Question

Two particles start from the point (2, -1), one moves 2 units along the line x + y = 1 and the other 5 units along the line x - 2y = 4. If the particles move towards increasing y, then their new positions are

• A. (2 -√2, √2 –1), (2√5 +2, √5 –1)
• A. (2√5 + 2, √5 – 1), (2 +√2, √2 +1)
• A. (2+√2, √2 + 1), (2√5 +2, √5 +1)
• A. None of these

Answer 1

(2 -√2, √2 –1), (2√5 +2, √5 –1)

Answer 2

The starting point is $P(2, -1)$.

For the first particle, the line is $x+y=1$. The slope is $m_1 = -1$. The angle with the positive x-axis is $135^\circ$. The new position $P_1$ is: $P_1 = (2 + 2\cos 135^\circ, -1 + 2\sin 135^\circ) = (2 + 2(-\frac{1}{\sqrt{2}}), -1 + 2(\frac{1}{\sqrt{2}})) = (2 - \sqrt{2}, -1 + \sqrt{2})$.

For the second particle, the line is $x-2y=4$. The slope is $m_2 = 1/2$. Let $\theta$ be the angle with the positive x-axis.

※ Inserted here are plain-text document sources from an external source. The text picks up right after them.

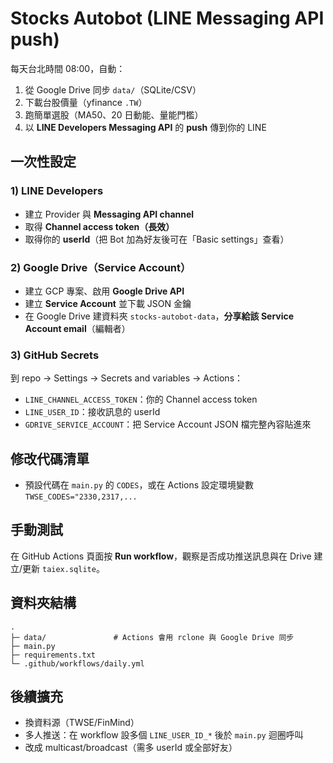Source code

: # Stocks Autobot (LINE Messaging API push)

每天台北時間 08:00，自動：
1. 從 Google Drive 同步 `data/`（SQLite/CSV）
2. 下載台股價量（yfinance `.TW`）
3. 跑簡單選股（MA50、20 日動能、量能門檻）
4. 以 **LINE Developers Messaging API** 的 **push** 傳到你的 LINE

## 一次性設定

### 1) LINE Developers
- 建立 Provider 與 **Messaging API channel**
- 取得 **Channel access token（長效）**
- 取得你的 **userId**（把 Bot 加為好友後可在「Basic settings」查看）

### 2) Google Drive（Service Account）
- 建立 GCP 專案、啟用 **Google Drive API**
- 建立 **Service Account** 並下載 JSON 金鑰
- 在 Google Drive 建資料夾 `stocks-autobot-data`，**分享給該 Service Account email**（編輯者）

### 3) GitHub Secrets
到 repo -> Settings -> Secrets and variables -> Actions：

- `LINE_CHANNEL_ACCESS_TOKEN`：你的 Channel access token
- `LINE_USER_ID`：接收訊息的 userId
- `GDRIVE_SERVICE_ACCOUNT`：把 Service Account JSON 檔完整內容貼進來

## 修改代碼清單
- 預設代碼在 `main.py` 的 `CODES`，或在 Actions 設定環境變數 `TWSE_CODES="2330,2317,...`

## 手動測試
在 GitHub Actions 頁面按 **Run workflow**，觀察是否成功推送訊息與在 Drive 建立/更新 `taiex.sqlite`。

## 資料夾結構
```
.
├─ data/               # Actions 會用 rclone 與 Google Drive 同步
├─ main.py
├─ requirements.txt
└─ .github/workflows/daily.yml
```

## 後續擴充
- 換資料源（TWSE/FinMind）
- 多人推送：在 workflow 設多個 `LINE_USER_ID_*` 後於 `main.py` 迴圈呼叫
- 改成 multicast/broadcast（需多 userId 或全部好友）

Then $\tan\theta = 1/2$. From this, we can find $\cos\theta = \frac{2}{\sqrt{1^2+2^2}} = \frac{2}{\sqrt{5}}$ and $\sin\theta = \frac{1}{\sqrt{5}}$. The new position $P_2$ is: $P_2 = (2 + 5\cos\theta, -1 + 5\sin\theta) = (2 + 5(\frac{2}{\sqrt{5}}), -1 + 5(\frac{1}{\sqrt{5}})) = (2 + 2\sqrt{5}, -1 + \sqrt{5})$.

The new positions are $(2 - \sqrt{2}, -1 + \sqrt{2})$ and $(2 + 2\sqrt{5}, -1 + \sqrt{5})$.